Professional gum-flappers are taking to the airwaves and eviscerating Broncos ownership for being cheap.
Triggering this talk is speculation that the Broncos will not take advantage of an NFL rule that allows teams to pay forward their salary cap deficit from the prior year.
The Broncos have 28M in cap space left over from 2011 (when they were the 2nd most frugal of the league’s 32 teams) that they can add to their cap in 2012. Pending free agent signings they’re 23M under the cap for next year. Add to that figure the space they are allowed to transfer and the Broncos can throw over 50M around in signings for next season.
Whether or not they wish to take advantage of this opportunity is a decision they must make before next Wednesday.
Of course, many in the media have made their minds up for them.
Apparently, it’s not just Pat Bowlen, Joe Ellis, Brian Xanders and John Elway who run the show at Dove Valley. Radio and magazine guys want to do the job, too. Otherwise, they will say that the Broncos are just stealing from the taxpayers.
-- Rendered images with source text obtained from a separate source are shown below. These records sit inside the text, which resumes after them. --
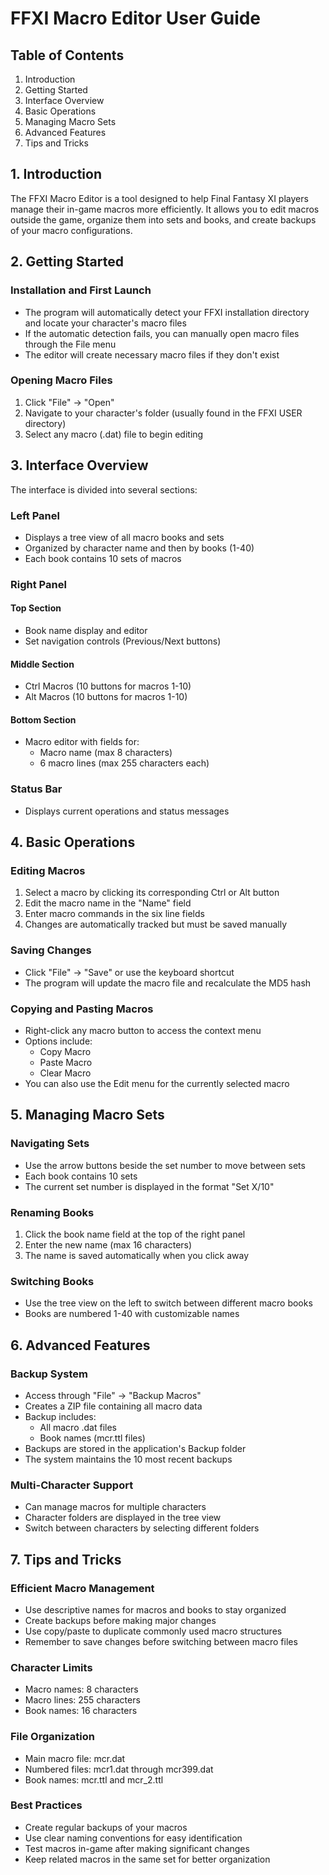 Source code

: # FFXI Macro Editor User Guide

## Table of Contents
1. Introduction
2. Getting Started
3. Interface Overview
4. Basic Operations
5. Managing Macro Sets
6. Advanced Features
7. Tips and Tricks

## 1. Introduction

The FFXI Macro Editor is a tool designed to help Final Fantasy XI players manage their in-game macros more efficiently. It allows you to edit macros outside the game, organize them into sets and books, and create backups of your macro configurations.

## 2. Getting Started

### Installation and First Launch
- The program will automatically detect your FFXI installation directory and locate your character's macro files
- If the automatic detection fails, you can manually open macro files through the File menu
- The editor will create necessary macro files if they don't exist

### Opening Macro Files
1. Click "File" → "Open"
2. Navigate to your character's folder (usually found in the FFXI USER directory)
3. Select any macro (.dat) file to begin editing

## 3. Interface Overview

The interface is divided into several sections:

### Left Panel
- Displays a tree view of all macro books and sets
- Organized by character name and then by books (1-40)
- Each book contains 10 sets of macros

### Right Panel
#### Top Section
- Book name display and editor
- Set navigation controls (Previous/Next buttons)

#### Middle Section
- Ctrl Macros (10 buttons for macros 1-10)
- Alt Macros (10 buttons for macros 1-10)

#### Bottom Section
- Macro editor with fields for:
  - Macro name (max 8 characters)
  - 6 macro lines (max 255 characters each)

### Status Bar
- Displays current operations and status messages

## 4. Basic Operations

### Editing Macros
1. Select a macro by clicking its corresponding Ctrl or Alt button
2. Edit the macro name in the "Name" field
3. Enter macro commands in the six line fields
4. Changes are automatically tracked but must be saved manually

### Saving Changes
- Click "File" → "Save" or use the keyboard shortcut
- The program will update the macro file and recalculate the MD5 hash

### Copying and Pasting Macros
- Right-click any macro button to access the context menu
- Options include:
  - Copy Macro
  - Paste Macro
  - Clear Macro
- You can also use the Edit menu for the currently selected macro

## 5. Managing Macro Sets

### Navigating Sets
- Use the arrow buttons beside the set number to move between sets
- Each book contains 10 sets
- The current set number is displayed in the format "Set X/10"

### Renaming Books
1. Click the book name field at the top of the right panel
2. Enter the new name (max 16 characters)
3. The name is saved automatically when you click away

### Switching Books
- Use the tree view on the left to switch between different macro books
- Books are numbered 1-40 with customizable names

## 6. Advanced Features

### Backup System
- Access through "File" → "Backup Macros"
- Creates a ZIP file containing all macro data
- Backup includes:
  - All macro .dat files
  - Book names (mcr.ttl files)
- Backups are stored in the application's Backup folder
- The system maintains the 10 most recent backups

### Multi-Character Support
- Can manage macros for multiple characters
- Character folders are displayed in the tree view
- Switch between characters by selecting different folders

## 7. Tips and Tricks

### Efficient Macro Management
- Use descriptive names for macros and books to stay organized
- Create backups before making major changes
- Use copy/paste to duplicate commonly used macro structures
- Remember to save changes before switching between macro files

### Character Limits
- Macro names: 8 characters
- Macro lines: 255 characters
- Book names: 16 characters

### File Organization
- Main macro file: mcr.dat
- Numbered files: mcr1.dat through mcr399.dat
- Book names: mcr.ttl and mcr_2.ttl

### Best Practices
- Create regular backups of your macros
- Use clear naming conventions for easy identification
- Test macros in-game after making significant changes
- Keep related macros in the same set for better organization

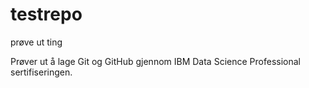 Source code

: # testrepo
prøve ut ting 

Prøver ut å lage Git og GitHub gjennom IBM Data Science Professional sertifiseringen. 

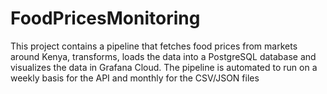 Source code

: # FoodPricesMonitoring
This project contains a pipeline that fetches food prices from markets around Kenya, transforms, loads the data into a PostgreSQL database and visualizes the data in Grafana Cloud. The pipeline is automated to run on a weekly basis for the API and monthly for the CSV/JSON files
Worse, they will tear into the Denver Post for not roundly criticising every move the Broncos make or don’t make.
When the 400M dollar Your-Name-Here Stadium was built, Pat Bowlen promised that he would keep the Broncos competitive. What he didn’t say he would do is spend every last dime that he is allowed to spend under league rules every single season until he was broke.
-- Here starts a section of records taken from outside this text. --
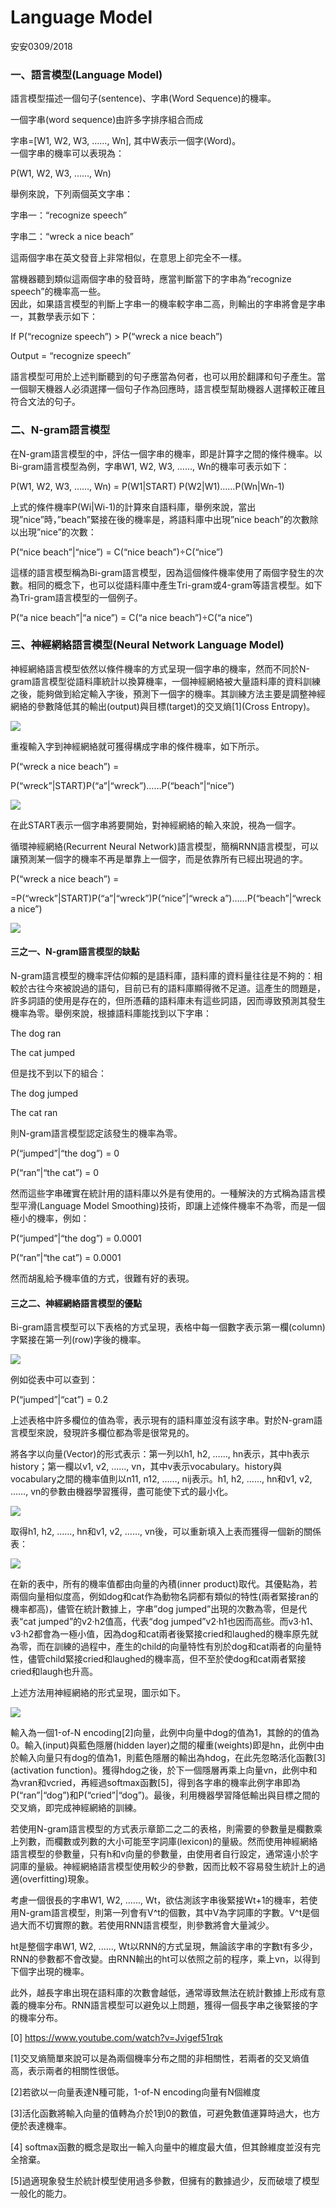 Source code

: # Language Model

安安0309/2018

### 一、語言模型\(Language Model\)

語言模型描述一個句子\(sentence\)、字串\(Word Sequence\)的機率。

一個字串\(word sequence\)由許多字排序組合而成

字串=\[W1, W2, W3, ……, Wn\], 其中W表示一個字\(Word\)。  
一個字串的機率可以表現為：

P\(W1, W2, W3, ……, Wn\)

舉例來說，下列兩個英文字串：

字串一：“recognize speech”

字串二：“wreck a nice beach”

這兩個字串在英文發音上非常相似，在意思上卻完全不一樣。

當機器聽到類似這兩個字串的發音時，應當判斷當下的字串為“recognize speech”的機率高一些。  
因此，如果語言模型的判斷上字串一的機率較字串二高，則輸出的字串將會是字串一，其數學表示如下：

If P\(“recognize speech”\) &gt; P\(“wreck a nice beach”\)

Output = “recognize speech”

語言模型可用於上述判斷聽到的句子應當為何者，也可以用於翻譯和句子產生。當一個聊天機器人必須選擇一個句子作為回應時，語言模型幫助機器人選擇較正確且符合文法的句子。

### 二、N-gram語言模型

在N-gram語言模型的中，評估一個字串的機率，即是計算字之間的條件機率。以Bi-gram語言模型為例，字串W1, W2, W3, ……, Wn的機率可表示如下：

P\(W1, W2, W3, ……, Wn\) = P\(W1\|START\) P\(W2\|W1\)……P\(Wn\|Wn-1\)

上式的條件機率P\(Wi\|Wi-1\)的計算來自語料庫，舉例來說，當出現”nice”時，”beach”緊接在後的機率是，將語料庫中出現”nice beach”的次數除以出現”nice”的次數：

P\(“nice beach”\|“nice”\) = C\(“nice beach”\)÷C\(“nice”\)

這樣的語言模型稱為Bi-gram語言模型，因為這個條件機率使用了兩個字發生的次數。相同的概念下，也可以從語料庫中產生Tri-gram或4-gram等語言模型。如下為Tri-gram語言模型的一個例子。

P\(“a nice beach”\|“a nice”\) = C\(“a nice beach”\)÷C\(“a nice”\)

### 三、神經網絡語言模型\(Neural Network Language Model\)

神經網絡語言模型依然以條件機率的方式呈現一個字串的機率，然而不同於N-gram語言模型從語料庫統計以換算機率，一個神經網絡被大量語料庫的資料訓練之後，能夠做到給定輸入字後，預測下一個字的機率。其訓練方法主要是調整神經網絡的參數降低其的輸出\(output\)與目標\(target\)的交叉熵\[1\]\(Cross Entropy\)。

![](/assets/language_model_1.png)

重複輸入字到神經網絡就可獲得構成字串的條件機率，如下所示。

P\(“wreck a nice beach”\) =

P\(“wreck”\|START\)P\(“a”\|“wreck”\)……P\(“beach”\|“nice”\)

![](/assets/language_model2.png)

在此START表示一個字串將要開始，對神經網絡的輸入來說，視為一個字。

循環神經網絡\(Recurrent Neural Network\)語言模型，簡稱RNN語言模型，可以讓預測某一個字的機率不再是單靠上一個字，而是依靠所有已經出現過的字。

P\(“wreck a nice beach”\) =

=P\(“wreck”\|START\)P\(“a”\|“wreck”\)P\(“nice”\|“wreck a”\)……P\(“beach”\|“wreck a nice”\)

![](/assets/language_model_3.png)

#### 三之一、N-gram語言模型的缺點

N-gram語言模型的機率評估仰賴的是語料庫，語料庫的資料量往往是不夠的：相較於古往今來被說過的語句，目前已有的語料庫顯得微不足道。這產生的問題是，許多詞語的使用是存在的，但所憑藉的語料庫未有這些詞語，因而導致預測其發生機率為零。舉例來說，根據語料庫能找到以下字串：

The dog ran

The cat jumped

但是找不到以下的組合：

The dog jumped

The cat ran

則N-gram語言模型認定該發生的機率為零。

P\(“jumped”\|“the dog”\) = 0

P\(“ran”\|“the cat”\) = 0

然而這些字串確實在統計用的語料庫以外是有使用的。一種解決的方式稱為語言模型平滑\(Language Model Smoothing\)技術，即讓上述條件機率不為零，而是一個極小的機率，例如：

P\(“jumped”\|“the dog”\) = 0.0001

P\(“ran”\|“the cat”\) = 0.0001

然而胡亂給予機率值的方式，很難有好的表現。

#### 三之二、神經網絡語言模型的優點

Bi-gram語言模型可以下表格的方式呈現，表格中每一個數字表示第一欄\(column\)字緊接在第一列\(row\)字後的機率。

![](/assets/language_model_4.png)

例如從表中可以查到：

P\(“jumped”\|“cat”\) = 0.2

上述表格中許多欄位的值為零，表示現有的語料庫並沒有該字串。對於N-gram語言模型來說，發現許多欄位都為零是很常見的。

將各字以向量\(Vector\)的形式表示：第一列以h1, h2, ……, hn表示，其中h表示history；第一欄以v1, v2, ……, vn，其中v表示vocabulary。history與vocabulary之間的機率值則以n11, n12, ……, nij表示。h1, h2, ……, hn和v1, v2, ……, vn的參數由機器學習獲得，盡可能使下式的最小化。

![](/assets/language_model_5.png)

取得h1, h2, ……, hn和v1, v2, ……, vn後，可以重新填入上表而獲得一個新的關係表：

![](/assets/language_model_6.png)

在新的表中，所有的機率值都由向量的內積\(inner product\)取代。其優點為，若兩個向量相似度高，例如dog和cat作為動物名詞都有類似的特性\(兩者緊接ran的機率都高\)，儘管在統計數據上，字串”dog jumped”出現的次數為零，但是代表“cat jumped”的v2·h2值高，代表“dog jumped”v2·h1也因而高些。而v3·h1、v3·h2都會為一極小值，因為dog和cat兩者後緊接cried和laughed的機率原先就為零，而在訓練的過程中，產生的child的向量特性有別於dog和cat兩者的向量特性，儘管child緊接cried和laughed的機率高，但不至於使dog和cat兩者緊接cried和laugh也升高。

上述方法用神經網絡的形式呈現，圖示如下。

![](/assets/language_model_7.png)

輸入為一個1-of-N encoding\[2\]向量，此例中向量中dog的值為1，其餘的的值為0。輸入\(input\)與藍色隱層\(hidden layer\)之間的權重\(weights\)即是hn，此例中由於輸入向量只有dog的值為1，則藍色隱層的輸出為hdog，在此先忽略活化函數\[3\]\(activation function\)。獲得hdog之後，於下一個隱層再乘上向量vn，此例中和為vran和vcried，再經過softmax函數\[5\]，得到各字串的機率此例字串即為P\(“ran”\|“dog”\)和P\(“cried”\|“dog”\)。最後，利用機器學習降低輸出與目標之間的交叉熵，即完成神經網絡的訓練。

若使用N-gram語言模型的方式表示章節二之二的表格，則需要的參數量是欄數乘上列數，而欄數或列數的大小可能至字詞庫\(lexicon\)的量級。然而使用神經網絡語言模型的參數量，只有h和v向量的參數量，由使用者自行設定，通常遠小於字詞庫的量級。神經網絡語言模型使用較少的參數，因而比較不容易發生統計上的過適\(overfitting\)現象。

考慮一個很長的字串W1, W2, ......, Wt，欲估測該字串後緊接Wt+1的機率，若使用N-gram語言模型，則第一列會有V^t的個數，其中V為字詞庫的字數。V^t是個過大而不切實際的數。若使用RNN語言模型，則參數將會大量減少。

ht是整個字串W1, W2, ......, Wt以RNN的方式呈現，無論該字串的字數t有多少，RNN的參數都不會改變。由RNN輸出的ht可以依照之前的程序，乘上vn，以得到下個字出現的機率。

此外，越長字串出現在語料庫的次數會越低，通常導致無法在統計數據上形成有意義的機率分布。RNN語言模型可以避免以上問題，獲得一個長字串之後緊接的字的機率分布。



\[0\] https://www.youtube.com/watch?v=Jvigef51rqk

\[1\]交叉熵簡單來說可以是為兩個機率分布之間的非相關性，若兩者的交叉熵值高，表示兩者的相關性很低。

\[2\]若欲以一向量表達N種可能，1-of-N encoding向量有N個維度

\[3\]活化函數將輸入向量的值轉為介於1到0的數值，可避免數值運算時過大，也方便於表達機率。

\[4\] softmax函數的概念是取出一輸入向量中的維度最大值，但其餘維度並沒有完全捨棄。

\[5\]過適現象發生於統計模型使用過多參數，但擁有的數據過少，反而破壞了模型一般化的能力。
Listening to the radio you would assume that the Broncos don’t even try to be good from year to year. In other words, you would think that they were talking about the Avalanche.
Writers and hosts are whipping Broncos fans into a senseless frenzy over the ways in which the organization elects to manage its budgets.
The Broncos clearly try to be good and they clearly make what they feel to be the best possible decisions. They also run a private business with the objective of it being as profitable as it can be.
Yes, the Denver Broncos are a public trust. The taxpayers built the team a big ass stadium and we deserve to be rewarded with a quality product in return. And we almost always are.
We also reap the enormous benefits associated with the things that happen outside of that stadium in terms of civic pride, jobs, a sense of community and the millions of dollars in sales tax revenues generated on Broncos Sundays.
We don’t get to run the Broncos.
That’s Pat Bowlen’s job. And, if he’s not healthy enough to do it, it’s his to decide who does. We bought a stadium, not a football team.
The Broncos pay rent, you know.
As fans we deserve to have high expectations and we do. And, with the exception of a couple of seasons in the McDaniels era, we are rewarded with a Broncos team that is always in the thick of it. Whether or not they make the playoffs or a run at a Championship, we get our money’s worth. That’s not true in every NFL city.
Ask a Browns fan how bad we have it around here.
Denver is a mid-market City and our teams bring in mid-market dollars. That means that it’s unreasonable to expect the local franchises to spend the way those in New York and Philadelphia do. Besides, tossing lots of money around has never translated to wins in the NFL. Ask an Eagles fan how bad we have it around here.
I sometimes wish Pat Bowlen and his group were running the KSE teams.
If you want to criticise an owner for failing to spend money why not hold Stan Kroenke’s feet to the fire?
I trust the Denver Broncos. Apparently, I am in the minority.